**Work task:** Quote the records in full and leave their pictures out.

**Records shown:**
————

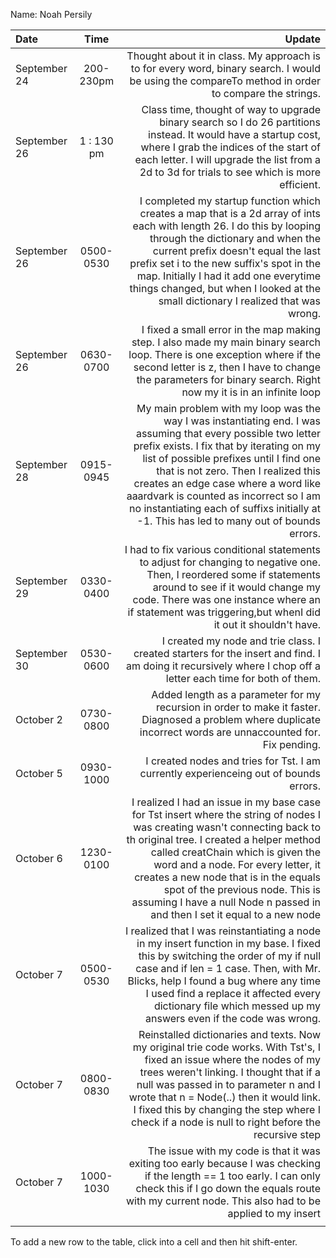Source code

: Name: Noah Persily

| Date         |    Time    |                                                                                                                                                                                                                                                                                                                                                                                                                       Update |
|:-------------|:----------:|-----------------------------------------------------------------------------------------------------------------------------------------------------------------------------------------------------------------------------------------------------------------------------------------------------------------------------------------------------------------------------------------------------------------------------:|
| September 24 | 200-230pm  |                                                                                                                                                                                                                                                                           Thought about it in class. My approach is to for every word, binary search. I would be using the compareTo method in order to compare the strings. |
| September 26 | 1 : 130 pm |                                                                                                                                                                    Class time, thought of way to upgrade binary search so I do 26 partitions instead. It would have a startup cost, where I grab the indices of the start of each letter. I will upgrade the list from a 2d to 3d for trials to see which is more efficient. |
| September 26 | 0500-0530  |                                               I completed my startup function which creates a map that is a 2d array of ints each with length 26. I do this by looping through the dictionary and when the current prefix doesn't equal the last prefix set i to the new suffix's spot in the map. Initially I had it add one everytime things changed, but when I looked at the small dictionary I realized that was wrong. |
| September 26 | 0630-0700  |                                                                                                                                                                                 I fixed a small error in the map making step. I also made my main binary search loop. There is one exception where if the second letter is z, then I have to change the parameters for binary search. Right now my it is in an infinite loop |
| September 28 | 0915-0945  | My main problem with my loop was the way I was instantiating end. I was assuming that every possible two letter prefix exists. I fix that by iterating on my list of possible prefixes until I find one that is not zero. Then I realized this creates an edge case where a word like aaardvark is counted as incorrect so I am no instantiating each of suffixs initially at -1. This has led to many out of bounds errors. |
| September 29 | 0330-0400  |                                                                                                                                                       I had to fix various conditional statements to adjust for changing to negative one. Then, I reordered some if statements around to see if it would change my code. There was one instance where an if statement was triggering,but whenI did it out it shouldn't have. |
| September 30 | 0530-0600  |                                                                                                                                                                                                                                                                I created my node and trie class. I created starters for the insert and find. I am doing it recursively where I chop off a letter each time for both of them. |
| October 2    | 0730-0800  |                                                                                                                                                                                                                                                              Added length as a parameter for my recursion in order to make it faster. Diagnosed a problem where duplicate incorrect words are unnaccounted for. Fix pending. |
| October 5    | 0930-1000  |                                                                                                                                                                                                                                                                                                                                        I created nodes and tries for Tst. I am currently experienceing out of bounds errors. |
| October 6    | 1230-0100  |                 I realized I had an issue in my base case for Tst insert where the string of nodes I was creating wasn't connecting back to th original tree. I created a helper method called creatChain which is given the word and a node. For every letter, it creates a new node that is in the equals spot of the previous node. This is assuming I have a null Node n passed in and then I set it equal to a new node |
| October 7    | 0500-0530  |                                                                                           I realized that I was reinstantiating a node in my insert function in my base. I fixed this by switching the order of my if null case and if len = 1 case. Then, with Mr. Blicks, help I found a bug where any time I used find a replace it affected every dictionary file which messed up my answers even if the code was wrong. |
| October 7    | 0800-0830  |                                                                  Reinstalled dictionaries and texts. Now my original trie code works. With Tst's, I fixed an issue where the nodes of my trees weren't linking. I thought that if a null was passed in to parameter n and I wrote that n = Node(..) then it would link. I fixed this by changing the step where I check if a node is null to right before the recursive step |
| October 7    | 1000-1030  |                                                                                                                                                                                              The issue with my code is that it was exiting too early because I was checking if the length == 1 too early. I can only check this if I go down the equals route with my current node. This also had to be applied to my insert |
|              |            |                                                                                                                                                                                                                                                                                                                                                                                                                              |





To add a new row to the table, click into a cell and then hit shift-enter.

————

**Output:**
Source code

: Name: Noah Persily

| Date         |    Time    |                                                                                                                                                                                                                                                                                                                                                                                                                       Update |
|:-------------|:----------:|-----------------------------------------------------------------------------------------------------------------------------------------------------------------------------------------------------------------------------------------------------------------------------------------------------------------------------------------------------------------------------------------------------------------------------:|
| September 24 | 200-230pm  |                                                                                                                                                                                                                                                                           Thought about it in class. My approach is to for every word, binary search. I would be using the compareTo method in order to compare the strings. |
| September 26 | 1 : 130 pm |                                                                                                                                                                    Class time, thought of way to upgrade binary search so I do 26 partitions instead. It would have a startup cost, where I grab the indices of the start of each letter. I will upgrade the list from a 2d to 3d for trials to see which is more efficient. |
| September 26 | 0500-0530  |                                               I completed my startup function which creates a map that is a 2d array of ints each with length 26. I do this by looping through the dictionary and when the current prefix doesn't equal the last prefix set i to the new suffix's spot in the map. Initially I had it add one everytime things changed, but when I looked at the small dictionary I realized that was wrong. |
| September 26 | 0630-0700  |                                                                                                                                                                                 I fixed a small error in the map making step. I also made my main binary search loop. There is one exception where if the second letter is z, then I have to change the parameters for binary search. Right now my it is in an infinite loop |
| September 28 | 0915-0945  | My main problem with my loop was the way I was instantiating end. I was assuming that every possible two letter prefix exists. I fix that by iterating on my list of possible prefixes until I find one that is not zero. Then I realized this creates an edge case where a word like aaardvark is counted as incorrect so I am no instantiating each of suffixs initially at -1. This has led to many out of bounds errors. |
| September 29 | 0330-0400  |                                                                                                                                                       I had to fix various conditional statements to adjust for changing to negative one. Then, I reordered some if statements around to see if it would change my code. There was one instance where an if statement was triggering,but whenI did it out it shouldn't have. |
| September 30 | 0530-0600  |                                                                                                                                                                                                                                                                I created my node and trie class. I created starters for the insert and find. I am doing it recursively where I chop off a letter each time for both of them. |
| October 2    | 0730-0800  |                                                                                                                                                                                                                                                              Added length as a parameter for my recursion in order to make it faster. Diagnosed a problem where duplicate incorrect words are unnaccounted for. Fix pending. |
| October 5    | 0930-1000  |                                                                                                                                                                                                                                                                                                                                        I created nodes and tries for Tst. I am currently experienceing out of bounds errors. |
| October 6    | 1230-0100  |                 I realized I had an issue in my base case for Tst insert where the string of nodes I was creating wasn't connecting back to th original tree. I created a helper method called creatChain which is given the word and a node. For every letter, it creates a new node that is in the equals spot of the previous node. This is assuming I have a null Node n passed in and then I set it equal to a new node |
| October 7    | 0500-0530  |                                                                                           I realized that I was reinstantiating a node in my insert function in my base. I fixed this by switching the order of my if null case and if len = 1 case. Then, with Mr. Blicks, help I found a bug where any time I used find a replace it affected every dictionary file which messed up my answers even if the code was wrong. |
| October 7    | 0800-0830  |                                                                  Reinstalled dictionaries and texts. Now my original trie code works. With Tst's, I fixed an issue where the nodes of my trees weren't linking. I thought that if a null was passed in to parameter n and I wrote that n = Node(..) then it would link. I fixed this by changing the step where I check if a node is null to right before the recursive step |
| October 7    | 1000-1030  |                                                                                                                                                                                              The issue with my code is that it was exiting too early because I was checking if the length == 1 too early. I can only check this if I go down the equals route with my current node. This also had to be applied to my insert |
|              |            |                                                                                                                                                                                                                                                                                                                                                                                                                              |





To add a new row to the table, click into a cell and then hit shift-enter.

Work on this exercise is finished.